» **EXERCISE DETAILS**
Scan the entries below for the word "dans", then copy each line that holds it.

======

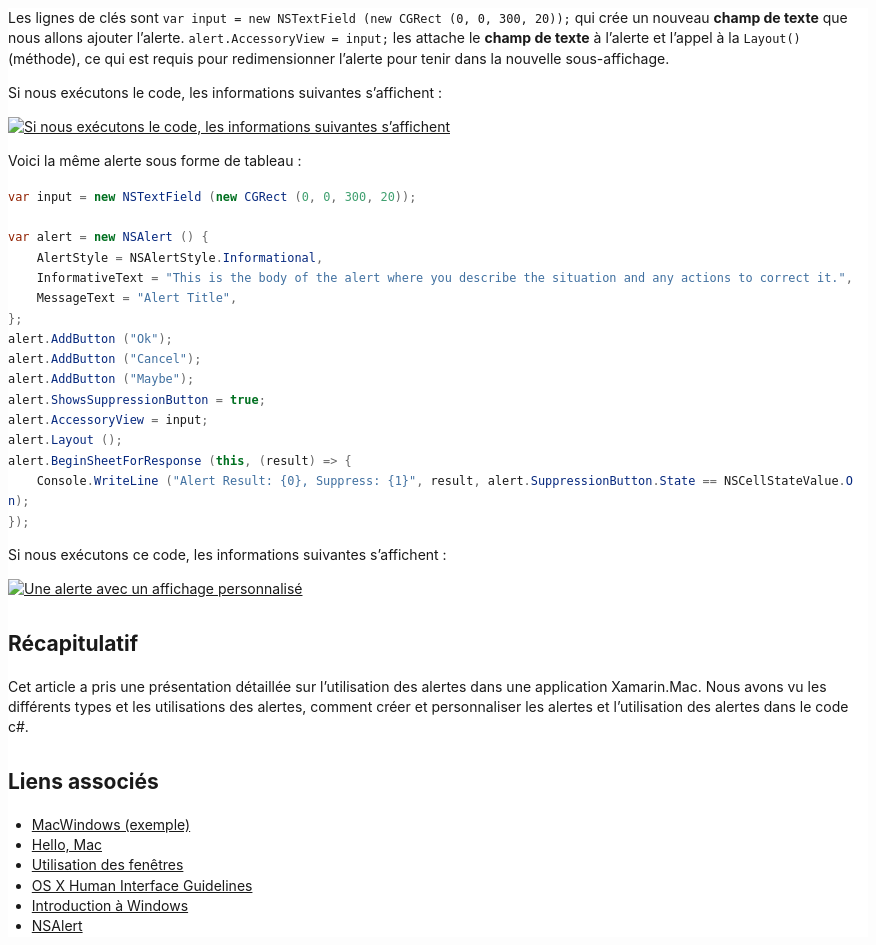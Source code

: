 Les lignes de clés sont `var input = new NSTextField (new CGRect (0, 0, 300, 20));` qui crée un nouveau **champ de texte** que nous allons ajouter l’alerte. `alert.AccessoryView = input;` les attache le **champ de texte** à l’alerte et l’appel à la `Layout()` (méthode), ce qui est requis pour redimensionner l’alerte pour tenir dans la nouvelle sous-affichage.

Si nous exécutons le code, les informations suivantes s’affichent :

[![](alert-images/alert08.png "Si nous exécutons le code, les informations suivantes s’affichent")](alert-images/alert08.png#lightbox)

Voici la même alerte sous forme de tableau :

```csharp
var input = new NSTextField (new CGRect (0, 0, 300, 20));

var alert = new NSAlert () {
    AlertStyle = NSAlertStyle.Informational,
    InformativeText = "This is the body of the alert where you describe the situation and any actions to correct it.",
    MessageText = "Alert Title",
};
alert.AddButton ("Ok");
alert.AddButton ("Cancel");
alert.AddButton ("Maybe");
alert.ShowsSuppressionButton = true;
alert.AccessoryView = input;
alert.Layout ();
alert.BeginSheetForResponse (this, (result) => {
    Console.WriteLine ("Alert Result: {0}, Suppress: {1}", result, alert.SuppressionButton.State == NSCellStateValue.On);
});
```

Si nous exécutons ce code, les informations suivantes s’affichent :

[![](alert-images/alert09.png "Une alerte avec un affichage personnalisé")](alert-images/alert09.png#lightbox)

<a name="Summary" />

## <a name="summary"></a>Récapitulatif

Cet article a pris une présentation détaillée sur l’utilisation des alertes dans une application Xamarin.Mac. Nous avons vu les différents types et les utilisations des alertes, comment créer et personnaliser les alertes et l’utilisation des alertes dans le code c#.

## <a name="related-links"></a>Liens associés

- [MacWindows (exemple)](https://developer.xamarin.com/samples/mac/MacWindows/)
- [Hello, Mac](~/mac/get-started/hello-mac.md)
- [Utilisation des fenêtres](~/mac/user-interface/window.md)
- [OS X Human Interface Guidelines](https://developer.apple.com/library/mac/documentation/UserExperience/Conceptual/OSXHIGuidelines/)
- [Introduction à Windows](https://developer.apple.com/library/mac/documentation/Cocoa/Conceptual/WinPanel/Introduction.html#//apple_ref/doc/uid/10000031-SW1)
- [NSAlert](https://developer.apple.com/library/mac/documentation/Cocoa/Reference/ApplicationKit/Classes/NSAlert_Class/index.html#//apple_ref/doc/uid/TP40004001)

======

» **TASK RESULT**
: Les lignes de clés sont `var input = new NSTextField (new CGRect (0, 0, 300, 20));` qui crée un nouveau **champ de texte** que nous allons ajouter l’alerte. `alert.AccessoryView = input;` les attache le **champ de texte** à l’alerte et l’appel à la `Layout()` (méthode), ce qui est requis pour redimensionner l’alerte pour tenir dans la nouvelle sous-affichage.
Cet article a pris une présentation détaillée sur l’utilisation des alertes dans une application Xamarin.Mac. Nous avons vu les différents types et les utilisations des alertes, comment créer et personnaliser les alertes et l’utilisation des alertes dans le code c#.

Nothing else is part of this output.